▶ **Exercise brief**: Scan the data for "sequence" and copy the lines it appears in.

▶ **Information provided**:
----

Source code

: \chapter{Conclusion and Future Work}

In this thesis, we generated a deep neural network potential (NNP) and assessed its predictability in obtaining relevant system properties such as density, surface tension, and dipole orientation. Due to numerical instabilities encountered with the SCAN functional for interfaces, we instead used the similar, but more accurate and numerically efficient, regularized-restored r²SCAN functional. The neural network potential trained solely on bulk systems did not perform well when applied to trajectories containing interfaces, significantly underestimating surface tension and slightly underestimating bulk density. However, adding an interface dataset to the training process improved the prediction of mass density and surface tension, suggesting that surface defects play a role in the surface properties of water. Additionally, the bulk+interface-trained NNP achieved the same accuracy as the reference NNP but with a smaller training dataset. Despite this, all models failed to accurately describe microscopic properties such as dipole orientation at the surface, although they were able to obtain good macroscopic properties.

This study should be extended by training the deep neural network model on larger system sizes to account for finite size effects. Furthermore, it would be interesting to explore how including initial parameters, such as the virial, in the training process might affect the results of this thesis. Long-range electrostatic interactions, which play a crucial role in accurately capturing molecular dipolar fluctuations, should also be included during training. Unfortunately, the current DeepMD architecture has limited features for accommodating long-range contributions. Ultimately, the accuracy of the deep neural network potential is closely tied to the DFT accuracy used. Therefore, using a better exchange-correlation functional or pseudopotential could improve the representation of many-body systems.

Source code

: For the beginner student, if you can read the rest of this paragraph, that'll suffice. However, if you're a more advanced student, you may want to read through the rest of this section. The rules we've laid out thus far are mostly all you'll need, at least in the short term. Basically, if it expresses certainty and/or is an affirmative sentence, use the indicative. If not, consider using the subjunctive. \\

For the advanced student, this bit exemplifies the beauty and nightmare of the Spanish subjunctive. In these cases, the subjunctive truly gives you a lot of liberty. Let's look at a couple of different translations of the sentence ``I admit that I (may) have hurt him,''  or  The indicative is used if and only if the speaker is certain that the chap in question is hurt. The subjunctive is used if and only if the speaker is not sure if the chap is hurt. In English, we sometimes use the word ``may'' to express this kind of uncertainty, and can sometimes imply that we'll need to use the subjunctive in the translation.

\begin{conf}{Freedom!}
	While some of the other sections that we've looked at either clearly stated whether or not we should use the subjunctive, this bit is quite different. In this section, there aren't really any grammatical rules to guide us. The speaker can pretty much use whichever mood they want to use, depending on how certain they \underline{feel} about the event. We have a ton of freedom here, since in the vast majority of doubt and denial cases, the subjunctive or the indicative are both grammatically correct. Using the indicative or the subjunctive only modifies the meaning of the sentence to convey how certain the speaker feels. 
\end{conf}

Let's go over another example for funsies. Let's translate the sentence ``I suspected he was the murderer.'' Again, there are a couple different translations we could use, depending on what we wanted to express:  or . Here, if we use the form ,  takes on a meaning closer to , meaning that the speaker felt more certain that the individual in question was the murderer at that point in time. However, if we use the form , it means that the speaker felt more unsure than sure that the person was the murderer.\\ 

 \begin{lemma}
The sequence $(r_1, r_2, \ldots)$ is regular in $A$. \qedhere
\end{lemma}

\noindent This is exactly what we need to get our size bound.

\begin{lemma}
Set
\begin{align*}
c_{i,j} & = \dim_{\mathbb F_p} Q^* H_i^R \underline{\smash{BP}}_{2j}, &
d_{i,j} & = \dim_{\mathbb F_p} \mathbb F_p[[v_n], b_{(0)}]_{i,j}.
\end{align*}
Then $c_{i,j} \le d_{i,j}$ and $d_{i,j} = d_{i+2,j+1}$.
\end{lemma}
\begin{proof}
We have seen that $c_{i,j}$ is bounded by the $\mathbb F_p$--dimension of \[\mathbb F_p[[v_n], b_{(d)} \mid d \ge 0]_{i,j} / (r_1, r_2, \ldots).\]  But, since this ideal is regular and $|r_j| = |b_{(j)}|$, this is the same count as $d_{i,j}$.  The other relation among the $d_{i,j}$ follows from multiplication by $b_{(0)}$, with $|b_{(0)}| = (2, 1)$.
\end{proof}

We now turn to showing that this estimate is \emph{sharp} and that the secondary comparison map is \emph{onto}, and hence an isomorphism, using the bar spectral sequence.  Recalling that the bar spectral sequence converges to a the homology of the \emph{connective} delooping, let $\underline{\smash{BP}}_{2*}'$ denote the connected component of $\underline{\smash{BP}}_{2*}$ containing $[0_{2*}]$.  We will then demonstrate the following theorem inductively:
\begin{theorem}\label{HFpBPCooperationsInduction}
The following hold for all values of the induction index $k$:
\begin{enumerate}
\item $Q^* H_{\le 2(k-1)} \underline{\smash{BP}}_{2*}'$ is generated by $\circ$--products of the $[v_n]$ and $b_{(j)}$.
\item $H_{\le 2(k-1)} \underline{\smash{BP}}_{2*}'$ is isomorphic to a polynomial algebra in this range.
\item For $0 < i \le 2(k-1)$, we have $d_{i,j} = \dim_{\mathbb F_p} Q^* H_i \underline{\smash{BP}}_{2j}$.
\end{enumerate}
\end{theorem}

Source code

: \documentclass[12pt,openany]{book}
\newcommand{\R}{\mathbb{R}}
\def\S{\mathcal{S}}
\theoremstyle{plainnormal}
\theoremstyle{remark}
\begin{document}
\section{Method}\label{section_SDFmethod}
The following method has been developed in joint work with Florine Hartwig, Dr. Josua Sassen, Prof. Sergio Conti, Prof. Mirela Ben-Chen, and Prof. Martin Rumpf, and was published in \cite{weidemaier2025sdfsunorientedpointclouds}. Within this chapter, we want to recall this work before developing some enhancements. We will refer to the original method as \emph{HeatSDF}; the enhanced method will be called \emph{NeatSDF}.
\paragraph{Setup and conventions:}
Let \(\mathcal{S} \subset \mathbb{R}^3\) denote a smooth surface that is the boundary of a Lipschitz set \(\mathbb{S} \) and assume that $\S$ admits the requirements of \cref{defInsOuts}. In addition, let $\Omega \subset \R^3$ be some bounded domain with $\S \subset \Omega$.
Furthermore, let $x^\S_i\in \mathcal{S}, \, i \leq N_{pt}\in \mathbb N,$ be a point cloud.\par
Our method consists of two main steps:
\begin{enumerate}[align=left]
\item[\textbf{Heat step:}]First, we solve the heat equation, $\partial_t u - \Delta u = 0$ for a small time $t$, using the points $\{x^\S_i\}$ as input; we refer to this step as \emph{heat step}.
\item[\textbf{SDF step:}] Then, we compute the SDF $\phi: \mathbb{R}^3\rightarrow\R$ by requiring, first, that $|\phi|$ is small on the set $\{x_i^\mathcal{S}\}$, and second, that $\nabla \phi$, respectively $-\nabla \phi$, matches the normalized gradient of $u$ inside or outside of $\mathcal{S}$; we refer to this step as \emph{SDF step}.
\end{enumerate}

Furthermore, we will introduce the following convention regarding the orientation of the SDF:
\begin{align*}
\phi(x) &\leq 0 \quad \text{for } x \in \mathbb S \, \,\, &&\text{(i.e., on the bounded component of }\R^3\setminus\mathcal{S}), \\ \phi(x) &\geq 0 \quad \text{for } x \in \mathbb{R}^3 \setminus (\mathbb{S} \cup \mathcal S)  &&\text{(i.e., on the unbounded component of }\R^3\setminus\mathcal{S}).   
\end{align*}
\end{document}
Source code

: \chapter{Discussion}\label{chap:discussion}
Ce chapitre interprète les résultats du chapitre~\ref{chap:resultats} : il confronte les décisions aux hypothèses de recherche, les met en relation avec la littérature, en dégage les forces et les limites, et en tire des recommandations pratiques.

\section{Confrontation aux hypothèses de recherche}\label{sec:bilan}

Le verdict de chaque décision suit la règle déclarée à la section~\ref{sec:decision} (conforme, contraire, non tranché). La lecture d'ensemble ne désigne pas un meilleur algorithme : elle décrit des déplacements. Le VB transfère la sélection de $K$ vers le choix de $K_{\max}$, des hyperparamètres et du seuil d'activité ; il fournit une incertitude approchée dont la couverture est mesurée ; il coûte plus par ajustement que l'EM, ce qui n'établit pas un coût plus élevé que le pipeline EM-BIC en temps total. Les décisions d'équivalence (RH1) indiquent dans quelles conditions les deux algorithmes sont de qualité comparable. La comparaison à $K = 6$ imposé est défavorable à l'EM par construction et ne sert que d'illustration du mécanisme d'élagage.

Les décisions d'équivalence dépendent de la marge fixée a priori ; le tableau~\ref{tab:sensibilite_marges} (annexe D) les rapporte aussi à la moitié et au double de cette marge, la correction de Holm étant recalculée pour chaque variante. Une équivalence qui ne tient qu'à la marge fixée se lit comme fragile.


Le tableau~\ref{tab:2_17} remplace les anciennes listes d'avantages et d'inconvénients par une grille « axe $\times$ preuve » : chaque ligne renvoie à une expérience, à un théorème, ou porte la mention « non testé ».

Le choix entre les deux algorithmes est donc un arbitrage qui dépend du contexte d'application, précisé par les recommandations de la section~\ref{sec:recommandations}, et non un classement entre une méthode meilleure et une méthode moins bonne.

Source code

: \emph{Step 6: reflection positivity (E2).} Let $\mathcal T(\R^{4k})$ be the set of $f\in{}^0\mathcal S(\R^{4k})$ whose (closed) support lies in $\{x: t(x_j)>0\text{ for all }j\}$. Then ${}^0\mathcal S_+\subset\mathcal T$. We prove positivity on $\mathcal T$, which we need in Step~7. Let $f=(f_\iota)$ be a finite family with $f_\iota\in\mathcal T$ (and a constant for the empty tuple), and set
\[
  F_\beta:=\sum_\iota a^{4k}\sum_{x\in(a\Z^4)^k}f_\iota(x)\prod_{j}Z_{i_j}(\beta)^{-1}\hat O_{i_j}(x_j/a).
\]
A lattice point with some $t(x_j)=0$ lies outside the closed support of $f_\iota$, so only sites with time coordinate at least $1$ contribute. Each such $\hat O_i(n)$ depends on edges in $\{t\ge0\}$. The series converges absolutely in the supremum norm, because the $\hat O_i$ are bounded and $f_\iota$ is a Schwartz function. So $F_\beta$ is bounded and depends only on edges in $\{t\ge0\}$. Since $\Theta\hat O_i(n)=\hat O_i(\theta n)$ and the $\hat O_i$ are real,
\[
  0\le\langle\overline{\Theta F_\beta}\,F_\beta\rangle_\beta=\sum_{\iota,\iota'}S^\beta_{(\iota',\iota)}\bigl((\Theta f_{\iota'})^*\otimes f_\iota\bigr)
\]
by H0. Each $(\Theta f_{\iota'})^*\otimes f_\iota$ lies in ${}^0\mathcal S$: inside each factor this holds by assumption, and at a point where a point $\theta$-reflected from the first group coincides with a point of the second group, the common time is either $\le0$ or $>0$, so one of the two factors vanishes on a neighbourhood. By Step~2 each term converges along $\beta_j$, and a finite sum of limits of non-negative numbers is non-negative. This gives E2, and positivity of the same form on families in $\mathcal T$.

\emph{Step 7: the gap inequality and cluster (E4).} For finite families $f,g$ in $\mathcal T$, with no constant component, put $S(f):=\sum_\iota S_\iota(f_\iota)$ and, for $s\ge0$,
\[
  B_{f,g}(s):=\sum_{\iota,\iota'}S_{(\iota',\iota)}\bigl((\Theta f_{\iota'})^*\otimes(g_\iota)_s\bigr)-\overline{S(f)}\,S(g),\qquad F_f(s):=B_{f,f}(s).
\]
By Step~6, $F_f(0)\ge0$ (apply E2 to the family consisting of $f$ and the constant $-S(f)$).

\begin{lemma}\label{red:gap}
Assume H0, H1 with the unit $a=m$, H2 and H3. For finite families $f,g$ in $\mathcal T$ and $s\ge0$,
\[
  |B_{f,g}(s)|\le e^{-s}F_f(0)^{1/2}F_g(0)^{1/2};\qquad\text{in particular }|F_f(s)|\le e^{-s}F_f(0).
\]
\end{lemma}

----

▶ **Answer space**:
The sequence $(r_1, r_2, \ldots)$ is regular in $A$. \qedhere
We now turn to showing that this estimate is \emph{sharp} and that the secondary comparison map is \emph{onto}, and hence an isomorphism, using the bar spectral sequence.  Recalling that the bar spectral sequence converges to a the homology of the \emph{connective} delooping, let $\underline{\smash{BP}}_{2*}'$ denote the connected component of $\underline{\smash{BP}}_{2*}$ containing $[0_{2*}]$.  We will then demonstrate the following theorem inductively:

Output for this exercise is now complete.